Practice, Crim. Law. The name of a writ which issues against a defendant who has been fined and who does not discharge it according to the judgment. This writ commands the sheriff to arrest the defendant and commit him to prison, there to remain till he pay the fine or be otherwise discharged according to law.


English Practice. A capias utlagatum is general or special; the former against the person only, the latter against the person, lands and goods.

This writ issues upon the judgment of outlawry being returned by the sheriff upon the exigent, and it takes its name from the words of the mandatory part of the writ which states the defendant being outlawed utlagatum, which word comes from the Saxon utlagh, Latinized utlagatus, and signifies bannitus, extra legem.
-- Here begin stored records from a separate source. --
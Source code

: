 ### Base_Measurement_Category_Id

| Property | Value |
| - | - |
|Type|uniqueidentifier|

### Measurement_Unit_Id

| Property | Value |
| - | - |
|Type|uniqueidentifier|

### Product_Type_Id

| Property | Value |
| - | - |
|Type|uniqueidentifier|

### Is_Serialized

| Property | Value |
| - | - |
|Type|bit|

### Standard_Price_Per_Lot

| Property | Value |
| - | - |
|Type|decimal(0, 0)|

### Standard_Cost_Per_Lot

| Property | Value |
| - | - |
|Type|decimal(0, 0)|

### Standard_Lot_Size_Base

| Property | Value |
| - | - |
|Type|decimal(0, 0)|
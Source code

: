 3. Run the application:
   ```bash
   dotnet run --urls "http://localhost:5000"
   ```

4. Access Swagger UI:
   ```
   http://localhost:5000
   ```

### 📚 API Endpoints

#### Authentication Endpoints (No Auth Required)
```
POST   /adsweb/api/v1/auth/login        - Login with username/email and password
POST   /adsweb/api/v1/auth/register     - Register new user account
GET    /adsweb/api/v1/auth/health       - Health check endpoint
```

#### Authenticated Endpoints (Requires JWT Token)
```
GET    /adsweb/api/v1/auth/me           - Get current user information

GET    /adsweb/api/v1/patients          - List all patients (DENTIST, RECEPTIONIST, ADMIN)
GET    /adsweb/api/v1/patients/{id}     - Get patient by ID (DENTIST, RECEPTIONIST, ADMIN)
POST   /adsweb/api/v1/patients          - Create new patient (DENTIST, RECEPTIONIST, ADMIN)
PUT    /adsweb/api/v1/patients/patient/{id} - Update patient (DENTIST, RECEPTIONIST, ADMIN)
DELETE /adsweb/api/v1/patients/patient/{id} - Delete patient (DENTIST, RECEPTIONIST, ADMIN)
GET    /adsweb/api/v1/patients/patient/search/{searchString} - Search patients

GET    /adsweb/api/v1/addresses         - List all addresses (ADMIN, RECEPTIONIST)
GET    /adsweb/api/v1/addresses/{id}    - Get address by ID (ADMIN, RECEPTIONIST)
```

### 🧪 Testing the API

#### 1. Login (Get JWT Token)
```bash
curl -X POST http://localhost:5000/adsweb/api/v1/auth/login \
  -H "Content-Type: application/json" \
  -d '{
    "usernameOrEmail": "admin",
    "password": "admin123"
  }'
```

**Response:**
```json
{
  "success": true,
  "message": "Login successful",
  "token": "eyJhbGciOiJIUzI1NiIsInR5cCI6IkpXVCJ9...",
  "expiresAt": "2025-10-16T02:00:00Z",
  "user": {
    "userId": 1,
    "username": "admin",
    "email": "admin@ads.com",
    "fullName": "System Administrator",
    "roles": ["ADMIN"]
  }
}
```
The general writ of capias utlagatum commands the sheriff to take the defendant so that he have him before the king on a general return day, wheresoever, etc., to do and receive what the court shall consider of him.

The special capias utlagatum, like the general writ, commands the sheriff to take the defendant. The defendant is discharged upon an attorney's undertaking or upon giving bond to the sheriff in the same manner as when the writ is general. But the special writ also commands the sheriff to inquire by a jury of the defendant's goods and lands, to extend and appraise the same, and to take them in the king's hands and safely keep them so that he may answer to the king for the value and issue's of the same.


Practice. A writ issued after a return of elongata or eloigned has been made to a writ of retorno habendo commanding the sheriff to take so many of the distrainer's goods by way of reprisal as will equal the goods mentioned in the retorno habendo.